The first proposal would create two consolidated savings accounts: Retirement Savings Accounts (RSAs) and Lifetime Savings Accounts (LSAs) that will allow everyone to contribute -- with no limitations based on age or income status. Individuals will be able to convert existing tax-preferred savings into these new accounts in order to consolidate and simplify their savings arrangements. You may also view the President's Budget Message
- RSA and LSA contribution limits will be $5,000 per year. This contribution limit is modified from last year’s FY04 Budget proposal, which had a contribution limit of $7,500.
The second proposal would create Employer Retirement Savings Accounts (ERSAs) to promote and simplify employer sponsored retirement plans. The proposal would consolidate 401(k), SIMPLE 401(k), 403(b), and 457 employer-based defined contribution accounts into a single type of plan more easily established by any employer.
- This proposal is modified from the previous FY04 Budget proposal to enhance flexibility and encourage small businesses to fund a custodial ERSA for their employees.
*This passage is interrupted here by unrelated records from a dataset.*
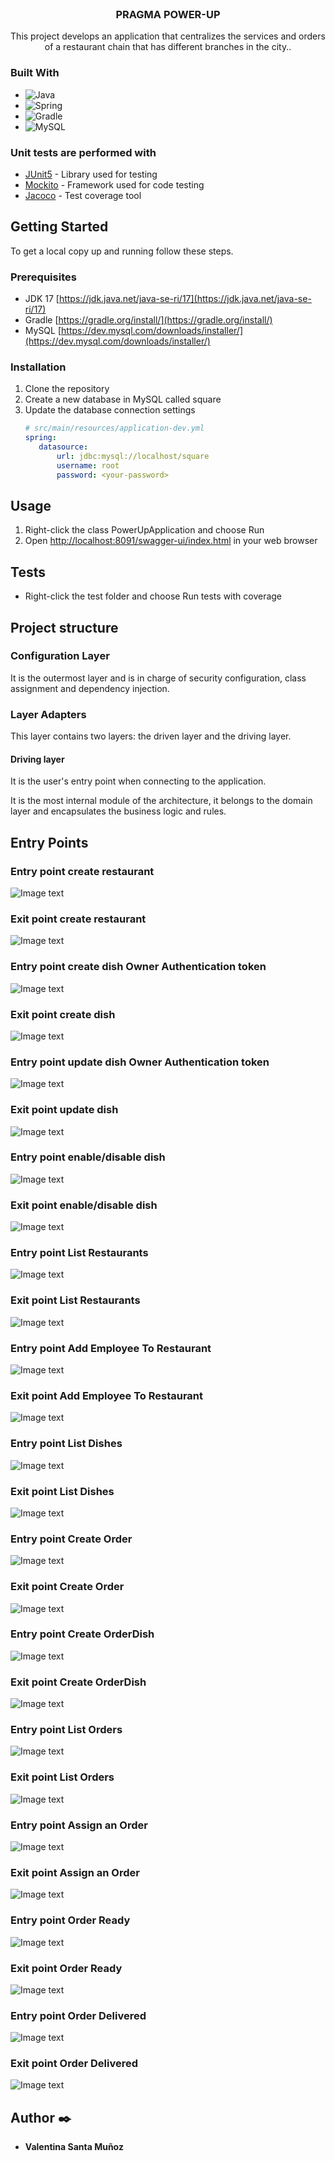 <br />
<div align="center">
<h3 align="center">PRAGMA POWER-UP</h3>
  <p align="center">
    This project develops an application that centralizes the services and orders of a restaurant chain that has different branches in the city..
  </p>
</div>

### Built With

* ![Java](https://img.shields.io/badge/java-%23ED8B00.svg?style=for-the-badge&logo=java&logoColor=white)
* ![Spring](https://img.shields.io/badge/Spring-6DB33F?style=for-the-badge&logo=spring&logoColor=white)
* ![Gradle](https://img.shields.io/badge/Gradle-02303A.svg?style=for-the-badge&logo=Gradle&logoColor=white)
* ![MySQL](https://img.shields.io/badge/MySQL-00000F?style=for-the-badge&logo=mysql&logoColor=white)


### Unit tests are performed with
* [JUnit5](https://junit.org/junit5/) - Library used for testing
* [Mockito](https://site.mockito.org/) - Framework used for code testing
* [Jacoco](https://www.jacoco.org/jacoco/trunk/index.html) - Test coverage tool


<!-- GETTING STARTED -->
## Getting Started

To get a local copy up and running follow these steps.

### Prerequisites

* JDK 17 [https://jdk.java.net/java-se-ri/17](https://jdk.java.net/java-se-ri/17)
* Gradle [https://gradle.org/install/](https://gradle.org/install/)
* MySQL [https://dev.mysql.com/downloads/installer/](https://dev.mysql.com/downloads/installer/)



### Installation

1. Clone the repository
2. Create a new database in MySQL called square
3. Update the database connection settings
   ```yml
   # src/main/resources/application-dev.yml
   spring:
      datasource:
          url: jdbc:mysql://localhost/square
          username: root
          password: <your-password>
   ```
<!-- USAGE -->
## Usage

1. Right-click the class PowerUpApplication and choose Run
2. Open [http://localhost:8091/swagger-ui/index.html](http://localhost:8090/swagger-ui/index.html) in your web browser

<!-- ROADMAP -->
## Tests

- Right-click the test folder and choose Run tests with coverage


## Project structure

### Configuration Layer
It is the outermost layer and is in charge of security configuration, class assignment and dependency injection.

### Layer Adapters
This layer contains two layers: the driven layer and the driving layer.

#### Driving layer
It is the user's entry point when connecting to the application.

It is the most internal module of the architecture, it belongs to 
the domain layer and encapsulates the business logic and rules.


## Entry Points

### Entry point create restaurant
![Image text](img/EntryPointCreateRestaurant.jpg)

### Exit point create restaurant
![Image text](/img/ExitPointCreateRestaurant.jpg)

### Entry point create dish Owner Authentication token
![Image text](img/EntryPointCreateDishAutenticationOwner.jpg)

### Exit point create dish
![Image text](/img/ExitPointCreateDish.jpg)

### Entry point update dish Owner Authentication token
![Image text](img/EntryPointUpdateDish.jpg)

### Exit point update dish
![Image text](/img/ExitPointUpdateDish.jpg)

### Entry point enable/disable dish
![Image text](img/EntryPointEnableDisableDish.jpg)

### Exit point enable/disable dish
![Image text](/img/ExitPointEnableDisableDish.jpg)

### Entry point List Restaurants
![Image text](img/EntryPointListRestaurants.jpg)

### Exit point List Restaurants
![Image text](/img/ExitPointListRestaurants.jpg)

### Entry point Add Employee To Restaurant
![Image text](img/EntryPointAddEmployeeToRestaurant.jpg)

### Exit point Add Employee To Restaurant
![Image text](/img/ExitPointAddEmployeeToRestaurant.jpg)

### Entry point List Dishes
![Image text](img/EntryPointListDishes.jpg)

### Exit point List Dishes
![Image text](/img/ExitPointListDishes.jpg)

### Entry point Create Order
![Image text](img/EntryPointCreateOrder.jpg)

### Exit point Create Order
![Image text](/img/ExitPointCreateOrder.jpg)

### Entry point Create OrderDish
![Image text](img/EntryPointCreateOrderDish.jpg)

### Exit point Create OrderDish
![Image text](/img/ExitPointCreateOrderDish.jpg)

### Entry point List Orders
![Image text](img/EntryPointListOrders.jpg)

### Exit point List Orders
![Image text](/img/ExitPointListOrders.jpg)

### Entry point Assign an Order
![Image text](img/EntryAssignOrder.jpg)

### Exit point Assign an Order
![Image text](/img/ExitPointAssignOrder.jpg)

### Entry point Order Ready
![Image text](img/EntryPointOrderReady.jpg)

### Exit point Order Ready
![Image text](/img/ExitPointOrderReady.jpg)

### Entry point Order Delivered
![Image text](img/EntryPointOrderDelivered.jpg)

### Exit point Order Delivered
![Image text](/img/ExitPointOrderDelivered.jpg)


## Author ✒️
* **Valentina Santa Muñoz**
Employers with 10 or fewer employees would be able to fund an ERSA by contributing to a custodial account, which is similar to a current-law IRA.
The third proposal would create Individual Development Accounts (IDAs) help lower-income individuals save. This proposal would provide dollar-for-dollar matching contributions of up to $500 targeted to lower income individuals. Matching contributions would be supported by a 100 percent credit to sponsoring financial institutions.
RETIREMENT SAVINGS ACCOUNTS (RSA)
- $5,000 annual contribution limit (indexed for inflation).
- Available to all individuals – no income limits (contributions cannot exceed compensation), no age limits.
- Contributions would be nondeductible (like Roth IRAs).
- Earnings would accumulate tax-free, and qualified distributions would be excluded from gross income.
- Qualified distributions could be made after age 58 or in the event of death or disability.
- Nonqualified distributions: Distributions in excess of prior contributions would be included in income and subject to an additional tax.
Conversions to RSAs: Roth IRAs, Traditional and Nondeductible IRAs
- Roth IRAs would be renamed RSAs and benefit from the new rules for RSAs.
- Existing traditional and nondeductible IRAs could be converted into an RSA by taking the conversion amount into gross income, similar to a current-law Roth conversion.
- No income limit would apply to the ability to convert.
- Existing traditional and nondeductible IRAs that are not converted to RSAs could not accept any new contributions after 2004.
- New traditional IRAs could be created to accommodate rollovers from employer plans, but they could not accept any new individual contributions.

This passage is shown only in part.